TASK ITEM:
Starting at the line that contains "NN mimarisini dene", set down each line exactly until the records end, keeping both ends and adding nothing.

Dataset entries:
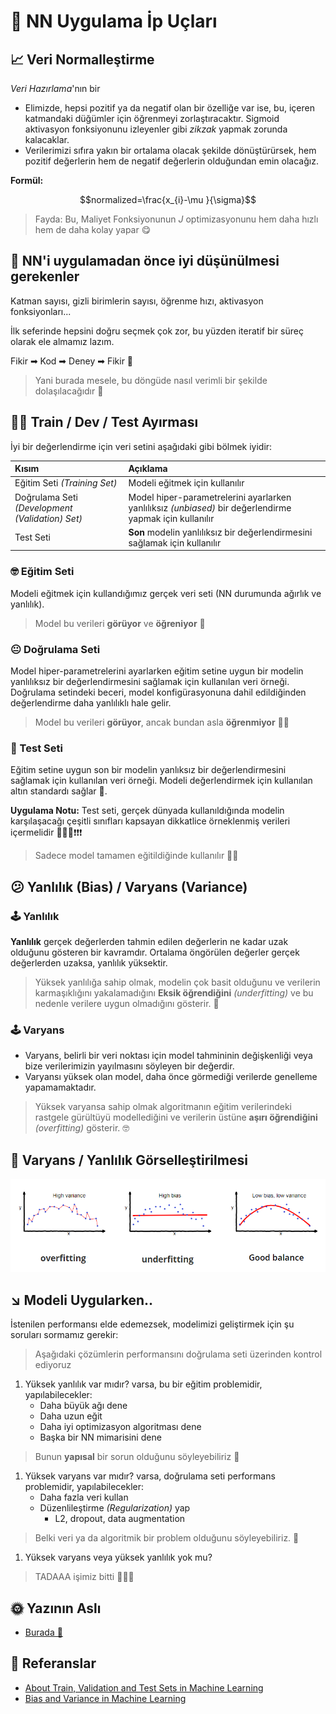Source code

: # 🎈 NN Uygulama İp Uçları

## 📈 Veri Normalleştirme

_Veri Hazırlama_'nın bir

* Elimizde, hepsi pozitif ya da negatif olan bir özelliğe var ise, bu, içeren katmandaki düğümler için öğrenmeyi zorlaştıracaktır. Sigmoid aktivasyon fonksiyonunu izleyenler gibi _zikzak_ yapmak zorunda kalacaklar. 
* Verilerimizi sıfıra yakın bir ortalama olacak şekilde dönüştürürsek, hem pozitif değerlerin hem de negatif değerlerin olduğundan emin olacağız.

**Formül:**

$$normalized=\frac{x_{i}-\mu }{\sigma}$$

> Fayda: Bu, Maliyet Fonksiyonunun _J_ optimizasyonunu hem daha hızlı hem de daha kolay yapar 😋

## 🚩 NN'i uygulamadan önce iyi düşünülmesi gerekenler

Katman sayısı, gizli birimlerin sayısı, öğrenme hızı, aktivasyon fonksiyonları...

İlk seferinde hepsini doğru seçmek çok zor, bu yüzden iteratif bir süreç olarak ele almamız lazım.

Fikir ➡ Kod ➡ Deney ➡ Fikir 🔁

> Yani burada mesele, bu döngüde nasıl verimli bir şekilde dolaşılacağıdır 🤔

## 👷‍♀️ Train / Dev / Test Ayırması

İyi bir değerlendirme için veri setini aşağıdaki gibi bölmek iyidir:

| Kısım | Açıklama |
| :--- | :--- |
| Eğitim Seti _\(Training Set\)_ | Modeli eğitmek için kullanılır |
| Doğrulama Seti _\(Development \(Validation\) Set\)_ | Model hiper-parametrelerini ayarlarken yanlılıksız _\(unbiased\)_ bir değerlendirme yapmak için kullanılır |
| Test Seti | **Son** modelin yanlılıksız bir değerlendirmesini sağlamak için kullanılır |

### 🤓 Eğitim Seti

Modeli eğitmek için kullandığımız gerçek veri seti \(NN durumunda ağırlık ve yanlılık\).

> Model bu verileri **görüyor** ve **öğreniyor** 👶

### 😐 Doğrulama Seti

Model hiper-parametrelerini ayarlarken eğitim setine uygun bir modelin yanlılıksız bir değerlendirmesini sağlamak için kullanılan veri örneği. Doğrulama setindeki beceri, model konfigürasyonuna dahil edildiğinden değerlendirme daha yanlılıklı hale gelir.

> Model bu verileri **görüyor**, ancak bundan asla **öğrenmiyor** 👨‍🚀

### 🧐 Test Seti

Eğitim setine uygun son bir modelin yanlıksız bir değerlendirmesini sağlamak için kullanılan veri örneği. Modeli değerlendirmek için kullanılan altın standardı sağlar 🌟.

**Uygulama Notu:** Test seti, gerçek dünyada kullanıldığında modelin karşılaşacağı çeşitli sınıfları kapsayan dikkatlice örneklenmiş verileri içermelidir 🚩🚩🚩❗❗❗

> Sadece model tamamen eğitildiğinde kullanılır 👨‍🎓

## 😕 Yanlılık \(Bias\) / Varyans \(Variance\)

### 🕹 Yanlılık

**Yanlılık** gerçek değerlerden tahmin edilen değerlerin ne kadar uzak olduğunu gösteren bir kavramdır. Ortalama öngörülen değerler gerçek değerlerden uzaksa, yanlılık yüksektir.

> Yüksek yanlılığa sahip olmak, modelin çok basit olduğunu ve verilerin karmaşıklığını yakalamadığını **Eksik öğrendiğini** _\(underfitting\)_ ve bu nedenle verilere uygun olmadığını gösterir. 🤕

### 🕹 Varyans

* Varyans, belirli bir veri noktası için model tahmininin değişkenliği veya bize verilerimizin yayılmasını söyleyen bir değerdir.
* Varyansı yüksek olan model, daha önce görmediği verilerde genelleme yapamamaktadır.

> Yüksek varyansa sahip olmak algoritmanın eğitim verilerindeki rastgele gürültüyü modellediğini ve verilerin üstüne **aşırı öğrendiğini** _\(overfitting\)_ gösterir. 🤓

## 👀 Varyans / Yanlılık Görselleştirilmesi

![](../.gitbook/assets/Fittings.png)

## ↘ Modeli Uygularken..

İstenilen performansı elde edemezsek, modelimizi geliştirmek için şu soruları sormamız gerekir:

> Aşağıdaki çözümlerin performansını doğrulama seti üzerinden kontrol ediyoruz

1. Yüksek yanlılık var mıdır? varsa, bu bir eğitim problemidir, yapılabilecekler:
   * Daha büyük ağı dene
   * Daha uzun eğit
   * Daha iyi optimizasyon algoritması dene
   * Başka bir NN mimarisini dene

> Bunun **yapısal** bir sorun olduğunu söyleyebiliriz 🤔

1. Yüksek varyans var mıdır? varsa, doğrulama seti performans problemidir, yapılabilecekler:
   * Daha fazla veri kullan
   * Düzenlileştirme _\(Regularization\)_ yap
     * L2, dropout, data augmentation

> Belki veri ya da algoritmik bir problem olduğunu söyleyebiliriz. 🤔

1. Yüksek varyans veya yüksek yanlılık yok mu?

> TADAAA işimiz bitti 🤗🎉🎊

## 🌞 Yazının Aslı

* [Burada 🐾](https://dl.asmaamir.com/0-nnconcepts/4-practicalaspects)

## 🧐 Referanslar

* [About Train, Validation and Test Sets in Machine Learning](https://towardsdatascience.com/train-validation-and-test-sets-72cb40cba9e7)
* [Bias and Variance in Machine Learning](https://medium.com/datadriveninvestor/bias-and-variance-in-machine-learning-51fdd38d1f86)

RESPONSE AREA:
   * Başka bir NN mimarisini dene

> Bunun **yapısal** bir sorun olduğunu söyleyebiliriz 🤔

1. Yüksek varyans var mıdır? varsa, doğrulama seti performans problemidir, yapılabilecekler:
   * Daha fazla veri kullan
   * Düzenlileştirme _\(Regularization\)_ yap
     * L2, dropout, data augmentation

> Belki veri ya da algoritmik bir problem olduğunu söyleyebiliriz. 🤔

1. Yüksek varyans veya yüksek yanlılık yok mu?

> TADAAA işimiz bitti 🤗🎉🎊

## 🌞 Yazının Aslı

* [Burada 🐾](https://dl.asmaamir.com/0-nnconcepts/4-practicalaspects)

## 🧐 Referanslar

* [About Train, Validation and Test Sets in Machine Learning](https://towardsdatascience.com/train-validation-and-test-sets-72cb40cba9e7)
* [Bias and Variance in Machine Learning](https://medium.com/datadriveninvestor/bias-and-variance-in-machine-learning-51fdd38d1f86)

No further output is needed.